··· Data supplied
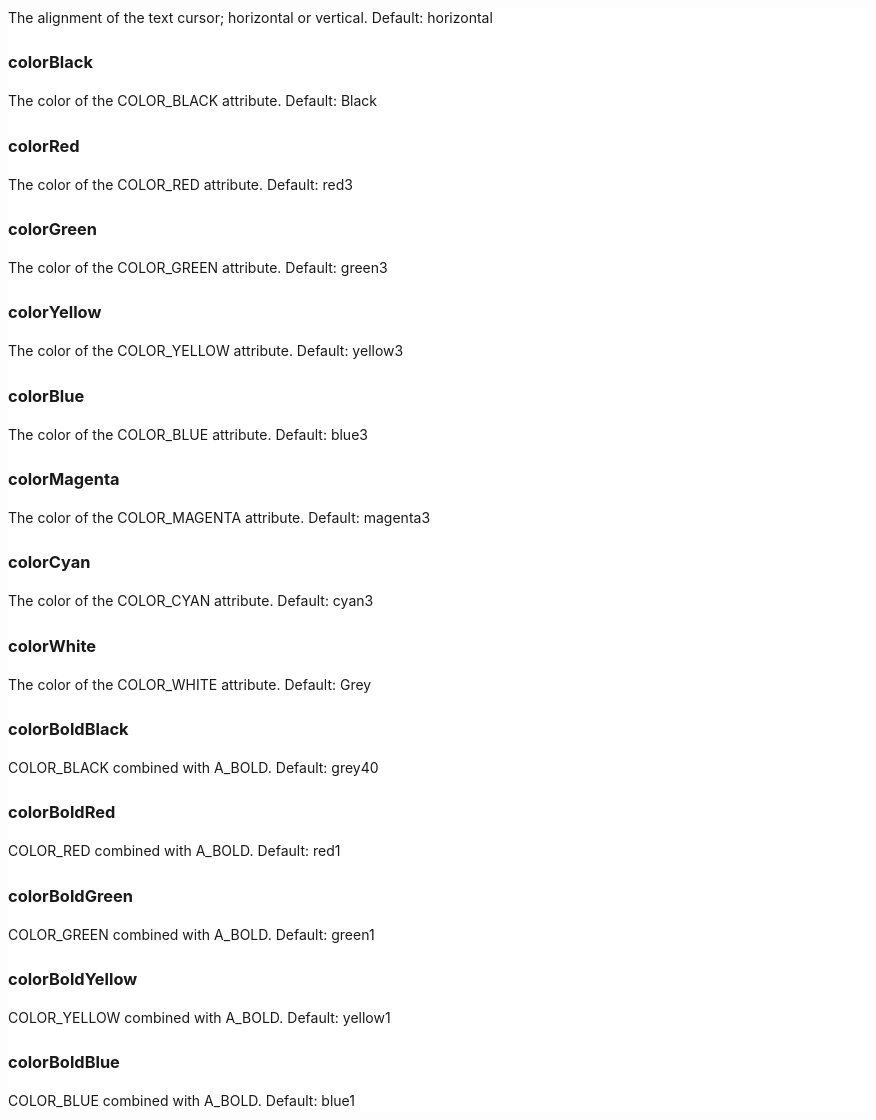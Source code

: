 The alignment of the text cursor; horizontal or vertical. Default:
horizontal

### colorBlack

The color of the COLOR_BLACK attribute. Default: Black

### colorRed

The color of the COLOR_RED attribute. Default: red3

### colorGreen

The color of the COLOR_GREEN attribute. Default: green3

### colorYellow

The color of the COLOR_YELLOW attribute. Default: yellow3

### colorBlue

The color of the COLOR_BLUE attribute. Default: blue3

### colorMagenta

The color of the COLOR_MAGENTA attribute. Default: magenta3

### colorCyan

The color of the COLOR_CYAN attribute. Default: cyan3

### colorWhite

The color of the COLOR_WHITE attribute. Default: Grey

### colorBoldBlack

COLOR_BLACK combined with A_BOLD. Default: grey40

### colorBoldRed

COLOR_RED combined with A_BOLD. Default: red1

### colorBoldGreen

COLOR_GREEN combined with A_BOLD. Default: green1

### colorBoldYellow

COLOR_YELLOW combined with A_BOLD. Default: yellow1

### colorBoldBlue

COLOR_BLUE combined with A_BOLD. Default: blue1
······
Exercise -> Once you reach the line with "### colorRed" in the data above, copy it and every line after it exactly, up to and including the line with "### colorMagenta".

Written solution ->
### colorRed

The color of the COLOR_RED attribute. Default: red3

### colorGreen

The color of the COLOR_GREEN attribute. Default: green3

### colorYellow

The color of the COLOR_YELLOW attribute. Default: yellow3

### colorBlue

The color of the COLOR_BLUE attribute. Default: blue3

### colorMagenta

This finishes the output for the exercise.